Work required: Among the entries, find each line that includes the string "name" and list it.

Extracted data:
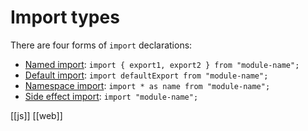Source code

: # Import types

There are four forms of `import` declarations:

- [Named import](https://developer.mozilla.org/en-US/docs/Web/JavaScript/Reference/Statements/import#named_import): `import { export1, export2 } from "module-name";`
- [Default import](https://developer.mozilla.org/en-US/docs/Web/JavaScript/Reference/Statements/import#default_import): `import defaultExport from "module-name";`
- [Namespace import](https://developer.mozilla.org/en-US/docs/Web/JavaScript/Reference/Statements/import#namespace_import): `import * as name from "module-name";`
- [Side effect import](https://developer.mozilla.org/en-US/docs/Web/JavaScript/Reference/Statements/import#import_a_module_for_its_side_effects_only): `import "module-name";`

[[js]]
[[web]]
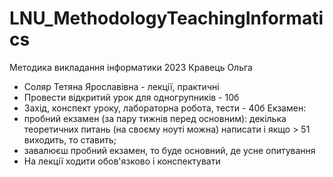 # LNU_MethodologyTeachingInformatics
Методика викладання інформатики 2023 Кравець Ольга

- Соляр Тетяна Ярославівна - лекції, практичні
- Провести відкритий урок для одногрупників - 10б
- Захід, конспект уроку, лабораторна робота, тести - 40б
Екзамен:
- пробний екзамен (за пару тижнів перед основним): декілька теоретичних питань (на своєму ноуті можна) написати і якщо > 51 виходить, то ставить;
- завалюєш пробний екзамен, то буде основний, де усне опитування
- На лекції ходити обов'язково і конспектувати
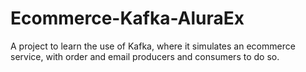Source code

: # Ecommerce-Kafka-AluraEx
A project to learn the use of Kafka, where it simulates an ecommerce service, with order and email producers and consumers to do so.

==

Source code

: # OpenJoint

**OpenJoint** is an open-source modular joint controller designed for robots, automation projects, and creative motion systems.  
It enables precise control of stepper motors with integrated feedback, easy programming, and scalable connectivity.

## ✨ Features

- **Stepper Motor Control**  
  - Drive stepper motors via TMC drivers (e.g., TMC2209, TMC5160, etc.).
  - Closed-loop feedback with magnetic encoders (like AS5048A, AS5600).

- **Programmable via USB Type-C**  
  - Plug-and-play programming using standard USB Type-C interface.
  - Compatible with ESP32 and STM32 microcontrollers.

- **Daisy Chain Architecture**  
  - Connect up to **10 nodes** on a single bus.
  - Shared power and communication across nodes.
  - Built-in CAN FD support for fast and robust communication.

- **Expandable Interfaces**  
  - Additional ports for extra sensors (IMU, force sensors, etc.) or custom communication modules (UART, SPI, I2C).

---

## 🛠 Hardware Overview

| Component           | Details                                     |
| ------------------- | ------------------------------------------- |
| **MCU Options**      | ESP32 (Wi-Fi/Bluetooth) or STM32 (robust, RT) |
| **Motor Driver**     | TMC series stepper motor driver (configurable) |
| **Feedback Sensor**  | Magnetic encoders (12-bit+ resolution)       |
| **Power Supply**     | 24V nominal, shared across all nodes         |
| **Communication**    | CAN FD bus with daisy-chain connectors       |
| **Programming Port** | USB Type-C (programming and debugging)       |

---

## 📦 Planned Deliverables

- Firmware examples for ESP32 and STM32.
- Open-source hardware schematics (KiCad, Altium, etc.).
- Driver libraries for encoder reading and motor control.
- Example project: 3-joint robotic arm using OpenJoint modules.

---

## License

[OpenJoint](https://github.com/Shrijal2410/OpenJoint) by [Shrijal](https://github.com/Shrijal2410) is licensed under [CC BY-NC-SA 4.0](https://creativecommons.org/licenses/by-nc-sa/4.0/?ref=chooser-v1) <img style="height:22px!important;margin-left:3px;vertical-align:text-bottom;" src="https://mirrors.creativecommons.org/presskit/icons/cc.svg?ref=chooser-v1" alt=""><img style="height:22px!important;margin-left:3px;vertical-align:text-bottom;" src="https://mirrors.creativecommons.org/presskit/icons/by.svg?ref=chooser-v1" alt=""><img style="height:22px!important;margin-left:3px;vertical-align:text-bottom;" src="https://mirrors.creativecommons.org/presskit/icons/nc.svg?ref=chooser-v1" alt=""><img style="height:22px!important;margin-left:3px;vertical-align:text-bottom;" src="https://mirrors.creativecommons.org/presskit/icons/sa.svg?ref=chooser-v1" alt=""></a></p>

Answer to this problem:
- [Named import](https://developer.mozilla.org/en-US/docs/Web/JavaScript/Reference/Statements/import#named_import): `import { export1, export2 } from "module-name";`
- [Default import](https://developer.mozilla.org/en-US/docs/Web/JavaScript/Reference/Statements/import#default_import): `import defaultExport from "module-name";`
- [Namespace import](https://developer.mozilla.org/en-US/docs/Web/JavaScript/Reference/Statements/import#namespace_import): `import * as name from "module-name";`
- [Side effect import](https://developer.mozilla.org/en-US/docs/Web/JavaScript/Reference/Statements/import#import_a_module_for_its_side_effects_only): `import "module-name";`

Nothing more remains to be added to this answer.